◆ PROBLEM ◆
List each line of the data that holds the string "regular".

◆ DATA EXTRACT ◆
------------------------------

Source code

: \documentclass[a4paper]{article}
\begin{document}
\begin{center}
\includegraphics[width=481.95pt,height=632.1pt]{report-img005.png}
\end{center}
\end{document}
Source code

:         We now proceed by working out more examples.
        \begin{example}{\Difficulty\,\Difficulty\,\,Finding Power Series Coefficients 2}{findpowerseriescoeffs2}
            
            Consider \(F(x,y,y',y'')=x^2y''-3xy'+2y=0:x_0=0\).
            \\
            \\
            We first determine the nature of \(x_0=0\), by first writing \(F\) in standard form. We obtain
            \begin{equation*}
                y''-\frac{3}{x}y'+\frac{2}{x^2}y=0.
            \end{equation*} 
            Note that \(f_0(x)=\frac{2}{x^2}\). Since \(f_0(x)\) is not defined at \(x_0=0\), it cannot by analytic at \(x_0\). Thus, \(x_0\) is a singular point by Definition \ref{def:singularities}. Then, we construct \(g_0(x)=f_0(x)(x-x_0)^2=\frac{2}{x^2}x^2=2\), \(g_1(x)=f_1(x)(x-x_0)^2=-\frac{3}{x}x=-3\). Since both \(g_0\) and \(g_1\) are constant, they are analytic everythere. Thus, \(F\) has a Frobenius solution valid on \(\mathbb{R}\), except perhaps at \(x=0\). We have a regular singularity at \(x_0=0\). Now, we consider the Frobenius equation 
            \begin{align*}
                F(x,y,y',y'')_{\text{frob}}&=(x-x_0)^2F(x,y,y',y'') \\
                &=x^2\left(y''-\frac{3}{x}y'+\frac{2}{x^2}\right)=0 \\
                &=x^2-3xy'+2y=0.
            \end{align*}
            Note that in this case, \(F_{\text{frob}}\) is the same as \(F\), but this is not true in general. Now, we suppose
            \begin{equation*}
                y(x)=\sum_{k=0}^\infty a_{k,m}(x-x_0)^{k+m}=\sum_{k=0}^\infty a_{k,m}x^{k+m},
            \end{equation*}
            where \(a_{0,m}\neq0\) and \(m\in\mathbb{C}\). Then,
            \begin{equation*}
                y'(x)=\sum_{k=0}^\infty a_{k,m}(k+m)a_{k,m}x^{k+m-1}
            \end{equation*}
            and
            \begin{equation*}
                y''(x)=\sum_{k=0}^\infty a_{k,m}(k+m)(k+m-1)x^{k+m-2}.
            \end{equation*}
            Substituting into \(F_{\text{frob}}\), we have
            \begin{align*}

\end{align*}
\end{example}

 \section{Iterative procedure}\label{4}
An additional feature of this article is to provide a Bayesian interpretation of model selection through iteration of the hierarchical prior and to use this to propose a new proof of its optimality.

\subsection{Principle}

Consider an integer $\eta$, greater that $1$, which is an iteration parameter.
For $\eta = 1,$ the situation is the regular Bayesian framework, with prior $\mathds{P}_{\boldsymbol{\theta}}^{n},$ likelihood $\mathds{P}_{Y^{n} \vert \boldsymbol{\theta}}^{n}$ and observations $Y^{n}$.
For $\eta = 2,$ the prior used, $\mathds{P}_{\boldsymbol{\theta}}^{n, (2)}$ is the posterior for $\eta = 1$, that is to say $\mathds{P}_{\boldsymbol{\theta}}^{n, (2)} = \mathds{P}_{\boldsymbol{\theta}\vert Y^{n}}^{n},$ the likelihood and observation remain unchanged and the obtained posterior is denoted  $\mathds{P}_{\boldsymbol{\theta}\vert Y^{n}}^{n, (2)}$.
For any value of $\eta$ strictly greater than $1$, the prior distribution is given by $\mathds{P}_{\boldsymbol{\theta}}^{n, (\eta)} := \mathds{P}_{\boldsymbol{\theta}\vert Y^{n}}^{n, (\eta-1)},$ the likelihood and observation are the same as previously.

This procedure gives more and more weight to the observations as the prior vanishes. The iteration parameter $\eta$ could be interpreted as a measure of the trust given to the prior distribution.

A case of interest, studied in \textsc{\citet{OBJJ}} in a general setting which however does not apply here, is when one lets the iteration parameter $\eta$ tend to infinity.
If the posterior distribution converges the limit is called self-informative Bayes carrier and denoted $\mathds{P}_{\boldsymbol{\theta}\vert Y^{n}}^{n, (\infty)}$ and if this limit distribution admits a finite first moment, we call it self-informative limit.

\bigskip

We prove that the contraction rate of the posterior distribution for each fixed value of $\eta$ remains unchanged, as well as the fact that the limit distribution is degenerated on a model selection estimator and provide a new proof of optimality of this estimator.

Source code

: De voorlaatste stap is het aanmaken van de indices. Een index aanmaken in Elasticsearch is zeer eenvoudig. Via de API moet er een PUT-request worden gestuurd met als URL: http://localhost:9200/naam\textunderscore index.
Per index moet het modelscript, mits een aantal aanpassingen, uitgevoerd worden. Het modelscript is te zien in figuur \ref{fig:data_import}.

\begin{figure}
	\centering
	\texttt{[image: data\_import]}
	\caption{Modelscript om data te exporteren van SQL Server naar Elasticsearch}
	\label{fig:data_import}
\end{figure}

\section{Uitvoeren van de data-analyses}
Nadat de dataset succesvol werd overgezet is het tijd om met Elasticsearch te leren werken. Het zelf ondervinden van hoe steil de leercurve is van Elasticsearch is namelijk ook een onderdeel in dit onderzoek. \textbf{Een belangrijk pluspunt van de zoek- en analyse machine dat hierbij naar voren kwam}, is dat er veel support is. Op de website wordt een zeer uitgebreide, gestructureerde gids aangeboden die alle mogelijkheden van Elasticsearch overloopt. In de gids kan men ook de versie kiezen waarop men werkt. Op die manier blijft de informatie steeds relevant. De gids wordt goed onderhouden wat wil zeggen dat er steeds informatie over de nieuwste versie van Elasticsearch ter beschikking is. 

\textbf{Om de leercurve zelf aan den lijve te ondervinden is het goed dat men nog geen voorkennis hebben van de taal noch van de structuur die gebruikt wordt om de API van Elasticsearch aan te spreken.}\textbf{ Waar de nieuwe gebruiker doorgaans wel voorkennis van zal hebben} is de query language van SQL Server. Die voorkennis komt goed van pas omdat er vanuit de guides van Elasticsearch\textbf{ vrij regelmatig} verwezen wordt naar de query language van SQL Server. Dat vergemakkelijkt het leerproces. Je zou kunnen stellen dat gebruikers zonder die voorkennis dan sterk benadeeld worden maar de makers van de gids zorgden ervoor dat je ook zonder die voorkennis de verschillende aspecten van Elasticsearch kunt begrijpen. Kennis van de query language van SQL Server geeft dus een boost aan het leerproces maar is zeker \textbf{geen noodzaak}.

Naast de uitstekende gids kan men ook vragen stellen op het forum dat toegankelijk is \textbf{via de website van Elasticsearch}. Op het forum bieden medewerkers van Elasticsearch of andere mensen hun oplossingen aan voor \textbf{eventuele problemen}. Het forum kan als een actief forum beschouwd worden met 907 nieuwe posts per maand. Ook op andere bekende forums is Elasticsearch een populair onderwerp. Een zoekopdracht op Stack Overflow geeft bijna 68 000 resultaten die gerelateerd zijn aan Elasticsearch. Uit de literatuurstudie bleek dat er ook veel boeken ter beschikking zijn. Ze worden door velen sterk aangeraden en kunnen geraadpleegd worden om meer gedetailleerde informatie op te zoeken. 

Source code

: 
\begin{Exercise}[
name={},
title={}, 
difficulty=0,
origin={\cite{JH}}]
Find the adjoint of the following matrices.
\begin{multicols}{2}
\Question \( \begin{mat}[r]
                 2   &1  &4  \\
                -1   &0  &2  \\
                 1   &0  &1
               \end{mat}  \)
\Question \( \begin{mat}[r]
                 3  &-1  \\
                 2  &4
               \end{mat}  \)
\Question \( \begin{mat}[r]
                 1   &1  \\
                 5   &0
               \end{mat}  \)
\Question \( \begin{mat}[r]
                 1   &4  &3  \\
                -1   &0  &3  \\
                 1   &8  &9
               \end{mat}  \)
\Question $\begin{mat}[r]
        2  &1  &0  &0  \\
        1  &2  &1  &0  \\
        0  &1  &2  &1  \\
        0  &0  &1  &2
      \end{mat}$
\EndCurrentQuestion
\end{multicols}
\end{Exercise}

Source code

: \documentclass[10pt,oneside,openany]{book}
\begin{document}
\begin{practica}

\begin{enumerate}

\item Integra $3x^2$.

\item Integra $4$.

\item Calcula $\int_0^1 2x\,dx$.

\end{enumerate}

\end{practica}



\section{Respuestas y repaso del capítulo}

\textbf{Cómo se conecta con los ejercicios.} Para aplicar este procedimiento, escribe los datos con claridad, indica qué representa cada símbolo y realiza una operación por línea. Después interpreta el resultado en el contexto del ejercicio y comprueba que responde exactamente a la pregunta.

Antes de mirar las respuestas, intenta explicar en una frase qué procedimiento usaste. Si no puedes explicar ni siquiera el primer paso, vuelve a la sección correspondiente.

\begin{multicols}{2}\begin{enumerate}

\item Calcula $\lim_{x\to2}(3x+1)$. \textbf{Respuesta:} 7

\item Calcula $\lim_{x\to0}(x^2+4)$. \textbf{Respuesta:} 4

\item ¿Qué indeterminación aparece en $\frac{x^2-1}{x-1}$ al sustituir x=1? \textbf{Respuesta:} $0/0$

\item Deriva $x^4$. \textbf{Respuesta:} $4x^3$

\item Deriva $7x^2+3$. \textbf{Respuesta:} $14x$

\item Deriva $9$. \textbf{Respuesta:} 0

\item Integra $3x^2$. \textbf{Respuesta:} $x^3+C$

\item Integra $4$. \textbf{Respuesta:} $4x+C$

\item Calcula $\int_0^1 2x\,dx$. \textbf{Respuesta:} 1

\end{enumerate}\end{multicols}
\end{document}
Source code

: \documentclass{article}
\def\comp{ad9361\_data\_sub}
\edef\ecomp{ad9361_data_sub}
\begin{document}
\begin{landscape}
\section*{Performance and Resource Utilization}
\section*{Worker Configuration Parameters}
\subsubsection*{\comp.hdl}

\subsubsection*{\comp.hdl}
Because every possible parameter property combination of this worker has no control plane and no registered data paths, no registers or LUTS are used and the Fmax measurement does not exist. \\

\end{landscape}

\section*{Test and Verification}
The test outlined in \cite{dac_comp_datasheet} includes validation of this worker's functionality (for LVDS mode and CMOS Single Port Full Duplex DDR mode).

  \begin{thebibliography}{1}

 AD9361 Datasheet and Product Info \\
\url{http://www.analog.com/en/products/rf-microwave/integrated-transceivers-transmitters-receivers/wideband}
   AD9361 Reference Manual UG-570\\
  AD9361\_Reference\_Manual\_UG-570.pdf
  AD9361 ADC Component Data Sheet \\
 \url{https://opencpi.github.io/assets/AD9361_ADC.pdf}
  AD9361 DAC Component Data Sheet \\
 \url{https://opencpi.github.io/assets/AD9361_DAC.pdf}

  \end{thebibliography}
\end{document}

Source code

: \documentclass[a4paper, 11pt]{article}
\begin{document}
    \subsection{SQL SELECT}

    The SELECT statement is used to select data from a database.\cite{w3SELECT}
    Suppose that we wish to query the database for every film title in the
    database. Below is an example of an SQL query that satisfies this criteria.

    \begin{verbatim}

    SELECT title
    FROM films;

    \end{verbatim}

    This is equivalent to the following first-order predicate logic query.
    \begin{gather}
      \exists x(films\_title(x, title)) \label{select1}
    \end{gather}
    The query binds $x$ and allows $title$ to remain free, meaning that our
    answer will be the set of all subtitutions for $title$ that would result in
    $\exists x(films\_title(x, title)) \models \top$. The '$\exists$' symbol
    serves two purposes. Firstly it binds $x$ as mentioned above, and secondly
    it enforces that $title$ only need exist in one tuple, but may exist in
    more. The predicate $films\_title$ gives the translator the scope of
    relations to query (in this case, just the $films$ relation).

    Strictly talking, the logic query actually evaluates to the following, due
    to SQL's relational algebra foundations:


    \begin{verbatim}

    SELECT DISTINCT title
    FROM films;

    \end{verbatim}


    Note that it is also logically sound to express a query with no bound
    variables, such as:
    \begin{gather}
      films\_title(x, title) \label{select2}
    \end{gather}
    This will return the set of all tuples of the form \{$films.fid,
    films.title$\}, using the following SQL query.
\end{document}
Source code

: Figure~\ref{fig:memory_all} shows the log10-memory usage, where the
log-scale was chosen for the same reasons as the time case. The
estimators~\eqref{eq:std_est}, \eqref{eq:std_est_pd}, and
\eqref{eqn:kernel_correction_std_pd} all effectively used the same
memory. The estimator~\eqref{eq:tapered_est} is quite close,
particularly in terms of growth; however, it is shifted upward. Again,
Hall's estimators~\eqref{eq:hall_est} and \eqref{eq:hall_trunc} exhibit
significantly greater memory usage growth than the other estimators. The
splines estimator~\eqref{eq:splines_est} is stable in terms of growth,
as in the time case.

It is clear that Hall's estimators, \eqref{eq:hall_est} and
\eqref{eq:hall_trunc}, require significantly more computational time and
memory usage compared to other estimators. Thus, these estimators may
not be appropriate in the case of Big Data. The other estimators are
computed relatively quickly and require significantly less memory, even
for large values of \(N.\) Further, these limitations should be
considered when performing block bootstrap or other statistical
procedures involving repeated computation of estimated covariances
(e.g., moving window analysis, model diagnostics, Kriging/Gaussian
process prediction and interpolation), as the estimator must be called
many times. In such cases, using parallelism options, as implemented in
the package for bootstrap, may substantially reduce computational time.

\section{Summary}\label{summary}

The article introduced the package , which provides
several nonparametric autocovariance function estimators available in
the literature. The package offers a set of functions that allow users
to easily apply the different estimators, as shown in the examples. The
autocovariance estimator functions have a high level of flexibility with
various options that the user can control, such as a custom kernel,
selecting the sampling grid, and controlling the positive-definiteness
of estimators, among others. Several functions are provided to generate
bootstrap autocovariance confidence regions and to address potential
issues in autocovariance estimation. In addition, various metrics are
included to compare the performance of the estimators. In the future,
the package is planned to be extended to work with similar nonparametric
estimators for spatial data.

------------------------------

◆ ANSWER BELOW ◆
            Note that \(f_0(x)=\frac{2}{x^2}\). Since \(f_0(x)\) is not defined at \(x_0=0\), it cannot by analytic at \(x_0\). Thus, \(x_0\) is a singular point by Definition \ref{def:singularities}. Then, we construct \(g_0(x)=f_0(x)(x-x_0)^2=\frac{2}{x^2}x^2=2\), \(g_1(x)=f_1(x)(x-x_0)^2=-\frac{3}{x}x=-3\). Since both \(g_0\) and \(g_1\) are constant, they are analytic everythere. Thus, \(F\) has a Frobenius solution valid on \(\mathbb{R}\), except perhaps at \(x=0\). We have a regular singularity at \(x_0=0\). Now, we consider the Frobenius equation 
For $\eta = 1,$ the situation is the regular Bayesian framework, with prior $\mathds{P}_{\boldsymbol{\theta}}^{n},$ likelihood $\mathds{P}_{Y^{n} \vert \boldsymbol{\theta}}^{n}$ and observations $Y^{n}$.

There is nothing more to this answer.